ONTARIO, Calif. -- Kobe Bryant has never been the easiest teammate to play alongside.
He rubs those who don’t work as hard as him the wrong way, which is just about everybody.
He can be dismissive to anyone he doesn’t think is worth his time, which can be just about anybody.
And he won’t waste his time with situations that are beyond hopeless.
How many times did you see him on the bench during the second half of last season?
The same intensity that has made Bryant one of the greatest players ever also has prevented him from being one of the most popular teammates and will no doubt stop him from ever considering becoming a coach when he finally retires.
Bryant has never had the patience for others to learn on job, not on his watch. He has always been too busy thinking about winning another championship and building on his legacy.
But in the twilight of his career and on a team that in his heart of hearts he knows isn’t destined for a title, he has changed his ways.
He has embraced his role as a mentor, a leader and a teacher on a young Los Angeles Lakers team in desperate need of all of the above.
“My style is a little different with his group. It’s a little more nurturing,” Bryant said. “They’re so much younger, so it’s a little different. The important thing with this group is learning how to think the game all the way through, which is different than on teams that we have had in the past. We had a lot of veteran guys who had been around. So my teaching style is different.”
His teaching style is different in the sense that he’s actually teaching instead of tormenting.
After Shaquille O’Neal was traded to the Miami Heat a decade ago, Bryant had always been the bad cop to someone else’s good cop on the Lakers. The good cop has changed over the years from Lamar Odom to Derek Fisher to Pau Gasol. But Bryant's role never really changed.

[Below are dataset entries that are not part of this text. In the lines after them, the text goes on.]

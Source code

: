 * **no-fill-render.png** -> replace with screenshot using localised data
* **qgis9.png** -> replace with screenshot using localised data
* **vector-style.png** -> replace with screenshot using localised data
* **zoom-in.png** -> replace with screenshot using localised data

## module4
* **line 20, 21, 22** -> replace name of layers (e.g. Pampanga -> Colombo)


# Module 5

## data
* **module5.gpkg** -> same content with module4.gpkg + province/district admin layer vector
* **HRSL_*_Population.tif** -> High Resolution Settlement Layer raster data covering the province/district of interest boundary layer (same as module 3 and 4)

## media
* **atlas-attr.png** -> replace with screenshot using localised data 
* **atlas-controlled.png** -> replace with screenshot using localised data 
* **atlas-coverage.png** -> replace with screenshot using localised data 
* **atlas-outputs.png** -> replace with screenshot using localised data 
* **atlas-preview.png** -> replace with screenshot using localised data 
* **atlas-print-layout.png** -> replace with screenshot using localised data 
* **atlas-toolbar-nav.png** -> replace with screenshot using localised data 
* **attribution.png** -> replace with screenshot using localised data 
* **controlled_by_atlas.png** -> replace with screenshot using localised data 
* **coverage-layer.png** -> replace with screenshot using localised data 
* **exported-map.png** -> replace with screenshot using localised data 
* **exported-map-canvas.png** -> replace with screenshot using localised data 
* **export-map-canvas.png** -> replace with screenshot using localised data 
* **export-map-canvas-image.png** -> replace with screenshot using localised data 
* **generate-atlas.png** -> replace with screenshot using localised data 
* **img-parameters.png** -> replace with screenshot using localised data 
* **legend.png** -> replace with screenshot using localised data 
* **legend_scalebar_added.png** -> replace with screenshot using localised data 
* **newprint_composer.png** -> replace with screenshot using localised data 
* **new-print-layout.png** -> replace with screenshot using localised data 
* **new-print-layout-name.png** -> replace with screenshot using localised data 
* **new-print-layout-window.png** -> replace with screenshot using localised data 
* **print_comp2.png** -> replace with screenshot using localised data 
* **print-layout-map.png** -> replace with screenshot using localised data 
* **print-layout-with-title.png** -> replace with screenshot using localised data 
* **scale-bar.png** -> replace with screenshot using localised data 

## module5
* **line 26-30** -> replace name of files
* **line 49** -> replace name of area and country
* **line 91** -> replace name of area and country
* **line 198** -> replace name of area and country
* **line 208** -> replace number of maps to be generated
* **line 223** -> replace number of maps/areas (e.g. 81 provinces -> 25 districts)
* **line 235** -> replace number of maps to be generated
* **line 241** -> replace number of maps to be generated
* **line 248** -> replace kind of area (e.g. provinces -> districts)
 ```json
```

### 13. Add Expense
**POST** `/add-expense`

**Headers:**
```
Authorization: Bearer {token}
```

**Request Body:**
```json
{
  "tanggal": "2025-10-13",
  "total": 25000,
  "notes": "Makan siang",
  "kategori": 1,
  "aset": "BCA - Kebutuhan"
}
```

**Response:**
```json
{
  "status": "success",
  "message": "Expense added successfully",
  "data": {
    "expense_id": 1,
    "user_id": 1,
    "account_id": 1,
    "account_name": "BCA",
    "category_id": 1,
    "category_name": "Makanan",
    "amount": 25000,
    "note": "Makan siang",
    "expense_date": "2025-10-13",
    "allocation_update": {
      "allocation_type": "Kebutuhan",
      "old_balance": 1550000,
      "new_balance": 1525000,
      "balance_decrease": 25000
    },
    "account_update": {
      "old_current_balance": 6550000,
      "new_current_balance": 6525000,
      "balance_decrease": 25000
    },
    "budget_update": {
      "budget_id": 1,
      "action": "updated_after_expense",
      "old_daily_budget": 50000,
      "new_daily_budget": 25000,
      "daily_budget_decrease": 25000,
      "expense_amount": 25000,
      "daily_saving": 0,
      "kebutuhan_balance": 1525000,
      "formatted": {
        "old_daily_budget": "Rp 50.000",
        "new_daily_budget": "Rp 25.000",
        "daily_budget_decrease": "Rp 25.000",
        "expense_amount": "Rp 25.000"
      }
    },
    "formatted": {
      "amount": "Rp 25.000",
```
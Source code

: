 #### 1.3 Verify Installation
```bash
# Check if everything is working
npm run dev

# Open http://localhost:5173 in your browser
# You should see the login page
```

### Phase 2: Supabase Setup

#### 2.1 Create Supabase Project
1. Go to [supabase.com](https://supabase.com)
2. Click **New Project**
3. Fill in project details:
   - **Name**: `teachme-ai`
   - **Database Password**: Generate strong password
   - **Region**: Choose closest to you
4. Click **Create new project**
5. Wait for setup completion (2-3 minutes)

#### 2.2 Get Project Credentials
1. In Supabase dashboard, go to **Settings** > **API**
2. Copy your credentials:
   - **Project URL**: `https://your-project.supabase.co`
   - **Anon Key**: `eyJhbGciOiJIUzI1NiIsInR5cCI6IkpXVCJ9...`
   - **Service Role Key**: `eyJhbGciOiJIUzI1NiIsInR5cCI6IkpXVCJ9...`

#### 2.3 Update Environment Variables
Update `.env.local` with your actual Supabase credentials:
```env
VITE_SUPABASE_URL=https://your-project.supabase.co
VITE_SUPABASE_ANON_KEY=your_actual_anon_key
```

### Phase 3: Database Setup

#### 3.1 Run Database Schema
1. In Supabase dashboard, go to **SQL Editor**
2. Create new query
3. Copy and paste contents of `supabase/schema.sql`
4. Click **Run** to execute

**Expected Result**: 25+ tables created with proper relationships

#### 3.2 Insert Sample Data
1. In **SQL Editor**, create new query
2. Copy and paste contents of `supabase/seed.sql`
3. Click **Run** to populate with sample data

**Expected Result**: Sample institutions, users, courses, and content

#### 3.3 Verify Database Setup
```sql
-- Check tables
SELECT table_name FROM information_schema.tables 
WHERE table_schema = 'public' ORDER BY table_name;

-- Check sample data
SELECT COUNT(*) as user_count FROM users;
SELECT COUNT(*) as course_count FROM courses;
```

Bryant would never sugarcoat anything and wasn’t the kind to put his arm around a struggling rookie and tell him everything will be OK.
“I didn’t even talk to the man,” Lakers center Robert Sacre said when asked about his first season as Bryant’s teammate. “I think the first two things I said to him were ‘ball’ and ‘outlet.’ Those were basically the only two things I said to him my first two weeks of training camp.”
That’s not exactly the case this season, as Bryant has taken time to talk to every one of his teammates on the bench during games and practices, where he is either an active participant or active spectator.
Bryant has now become an extension of the coaching staff and is actually eager to give advice to one of his younger teammates when he sees something that can be corrected.
“I believe he’s been more helpful during this whole process and the preseason,” Sacre said. “He’s been really vocal as a leader. In the past, he hasn’t been as vocal. But this year he’s really been trying to communicate and help guys out. This year has made an effort to push guys but at the same time give them advice to make them better.”
During timeouts, Byron Scott has stood by and allowed Bryant to address the team and younger players before or after the Lakers coach does. Scott and Bryant also will take time out to talk to players as a duo.
Bryant is now in the same position Scott was at the end of his career, when Scott was Bryant’s veteran mentor during his rookie season.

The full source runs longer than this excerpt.